Agreed, we can't manage secure side configurations. But one of the concern
was about the large memory footprint to save the larger non-secure GIC
context in the smaller secure memory.

One of the suggestion at the time was to carve out a chunk of non-secure
memory and let the secure side use the same for context save and restore.
Not sure if this was tried out especially for the GIC. I may need to
chase that with the concerned teams.

The main issue is that you still need secure memory to save the secure
state, as leaving it in NS memory would be an interesting attack
vector! Other than that, I see no issue with FW carving out the memory
it needs to save/restore the NS state of the GIC.


Yes I meant NS memory for only NS state of GIC.

The secure state of the GIC is being re-initialized coming out of suspend to DRAM since the chip lost its state, in fact we configure it the same as we did during cold boot and then the firmware goes on re-initializing the various secure interrupts it uses.

The non-secure state was not dealt with by the firmware, which prompted me to mimicking what the GICv2 driver does since there is an expectation from Linux that interrupts will be saved/restored.


Note that this isn't only the (re-)distributor(s) PPI/SPI registers.
The LPI setup must also be saved, and that includes all the ITS
registers. I'm surprised the FW folks are, all of a sudden,
discovering this requirements. It isn't like the GIC architecture is a
novelty, and they have had ample time to review the spec...


I understand your concern about late realisation 😄.

Another issue in general I see with reference firmware stack(like
Trusted Firmware in this case) is that the requirements are driven from
the reference platforms which may not have this GIC save/restore
requirement as they are in always on domain and it is then made platform
specific problem in that project which may not be ideal and may result
in somewhat misleading indirectly other firmware developers using it.

I suppose it is so obvious that saving/restoring must happen by trusted firmware that there is no point in putting that in BIG CAPITAL WORDS for people to know about it.


Also remember some firmware folks asking about LPI context, I am not sure
if there was any work done in that area.


Thanks Florian for starting this thread and sorry that I couldn't recollect
lots of the information when we chatted in the private about this. Marc
response triggered all the memory back.

So unless you have a single security state system, this cannot
work. And apart from VMs (which by the way do not need any of this),
there is no GICv3-based system without EL3. If you know of one, please
let me know. And if it existed, then all the save/restore should
happen only when GICD_CTLR.DS==1.


Yes, now I remember the discussion we had probably almost 9-10 years
back when I first added the CPU PM notifiers for GICv3. I am sure we
would have discussed this at-least couple of times after that. Yet I
just got carried away by the fact that GICv2 does the save/restore and
this should also be possible. Sorry for that.

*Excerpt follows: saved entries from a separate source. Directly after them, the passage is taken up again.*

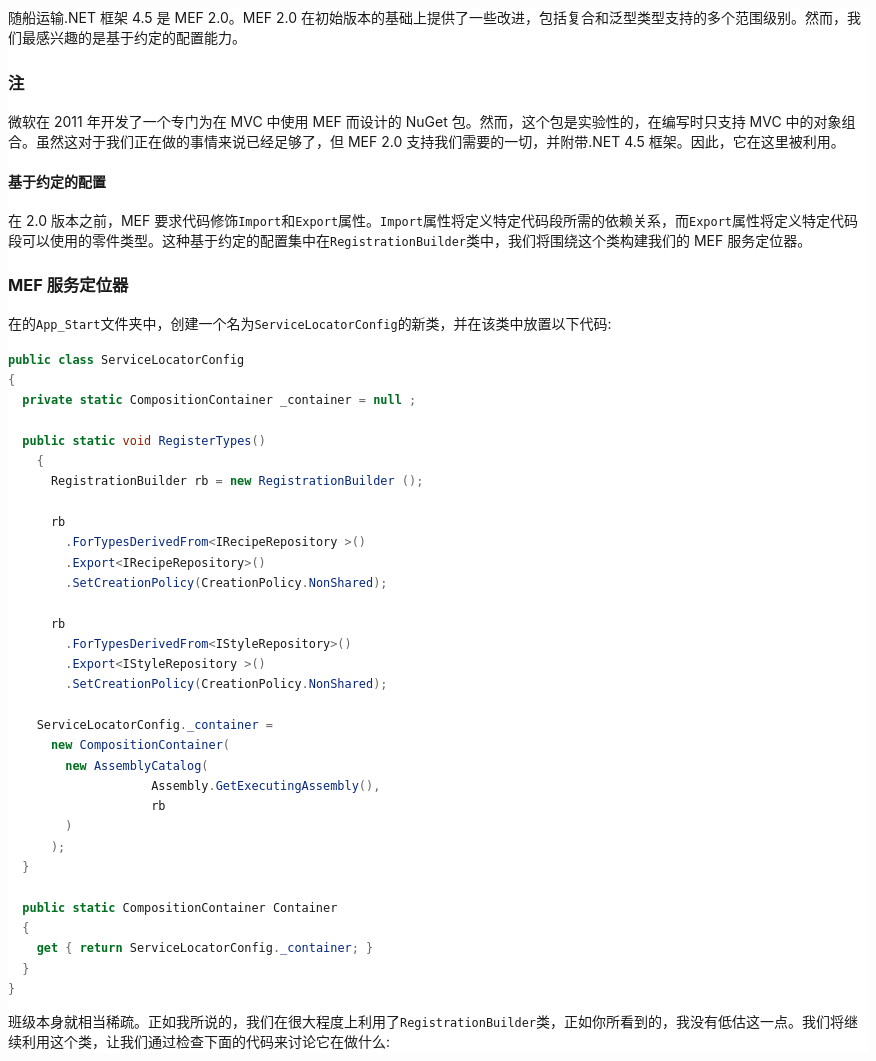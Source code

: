 随船运输.NET 框架 4.5 是 MEF 2.0。MEF 2.0 在初始版本的基础上提供了一些改进，包括复合和泛型类型支持的多个范围级别。然而，我们最感兴趣的是基于约定的配置能力。

### 注

微软在 2011 年开发了一个专门为在 MVC 中使用 MEF 而设计的 NuGet 包。然而，这个包是实验性的，在编写时只支持 MVC 中的对象组合。虽然这对于我们正在做的事情来说已经足够了，但 MEF 2.0 支持我们需要的一切，并附带.NET 4.5 框架。因此，它在这里被利用。

#### 基于约定的配置

在 2.0 版本之前，MEF 要求代码修饰`Import`和`Export`属性。`Import`属性将定义特定代码段所需的依赖关系，而`Export`属性将定义特定代码段可以使用的零件类型。这种基于约定的配置集中在`RegistrationBuilder`类中，我们将围绕这个类构建我们的 MEF 服务定位器。

### MEF 服务定位器

在的`App_Start`文件夹中，创建一个名为`ServiceLocatorConfig`的新类，并在该类中放置以下代码:

```cs
public class ServiceLocatorConfig
{
  private static CompositionContainer _container = null ;

  public static void RegisterTypes()
    {
      RegistrationBuilder rb = new RegistrationBuilder ();

      rb
        .ForTypesDerivedFrom<IRecipeRepository >()
        .Export<IRecipeRepository>()
        .SetCreationPolicy(CreationPolicy.NonShared);

      rb
        .ForTypesDerivedFrom<IStyleRepository>()
        .Export<IStyleRepository >()
        .SetCreationPolicy(CreationPolicy.NonShared);

    ServiceLocatorConfig._container = 
      new CompositionContainer(
        new AssemblyCatalog(
                    Assembly.GetExecutingAssembly(),
                    rb
        )
      );
  }

  public static CompositionContainer Container
  {
    get { return ServiceLocatorConfig._container; }
  }
}
```

班级本身就相当稀疏。正如我所说的，我们在很大程度上利用了`RegistrationBuilder`类，正如你所看到的，我没有低估这一点。我们将继续利用这个类，让我们通过检查下面的代码来讨论它在做什么:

GICv2 is just as fsck'd. It is just that we pretend it works for the
sake of 32bit that may run in secure mode. On a 64bit machine, or in a
NS setup, it is doomed for the same reasons. There really isn't any
substitute for secure firmware here.

Fair enough and thanks for refreshing my memory on this.

Hi Florian,

I did little bit digging in the TF-A and found this.
plat_arm_gic_{save,resume}()in plat/arm/common/arm_gicv3.c which I assume
makes it platform specific code and hence not used on any other platform.
I also missed to see this earlier as I explicitly ignored the plat/ directory
assuming it is all platform specific code not shared across.

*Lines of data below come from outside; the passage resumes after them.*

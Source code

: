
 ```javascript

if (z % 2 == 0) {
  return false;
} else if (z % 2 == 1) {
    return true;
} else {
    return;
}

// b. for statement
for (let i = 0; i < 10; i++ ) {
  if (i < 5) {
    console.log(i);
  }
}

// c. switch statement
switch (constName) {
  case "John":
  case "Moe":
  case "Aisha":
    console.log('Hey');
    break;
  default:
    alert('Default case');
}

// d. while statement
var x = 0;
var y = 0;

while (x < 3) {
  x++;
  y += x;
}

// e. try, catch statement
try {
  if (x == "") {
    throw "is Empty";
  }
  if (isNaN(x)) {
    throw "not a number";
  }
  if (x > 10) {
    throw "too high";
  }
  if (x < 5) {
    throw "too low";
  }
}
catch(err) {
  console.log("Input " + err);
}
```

Not sure if the firmware on your platform is not using that or is it
different firmware altogether or may be TF-A forked before this change.
If it is missing anything, it would be good to get that fixed and look
at ways to generalise it.

As you may or may not remember we have our own ARM Trusted Firmware for better of for worse, I will put the code to save and restore the registers there. Thanks!
--
Florian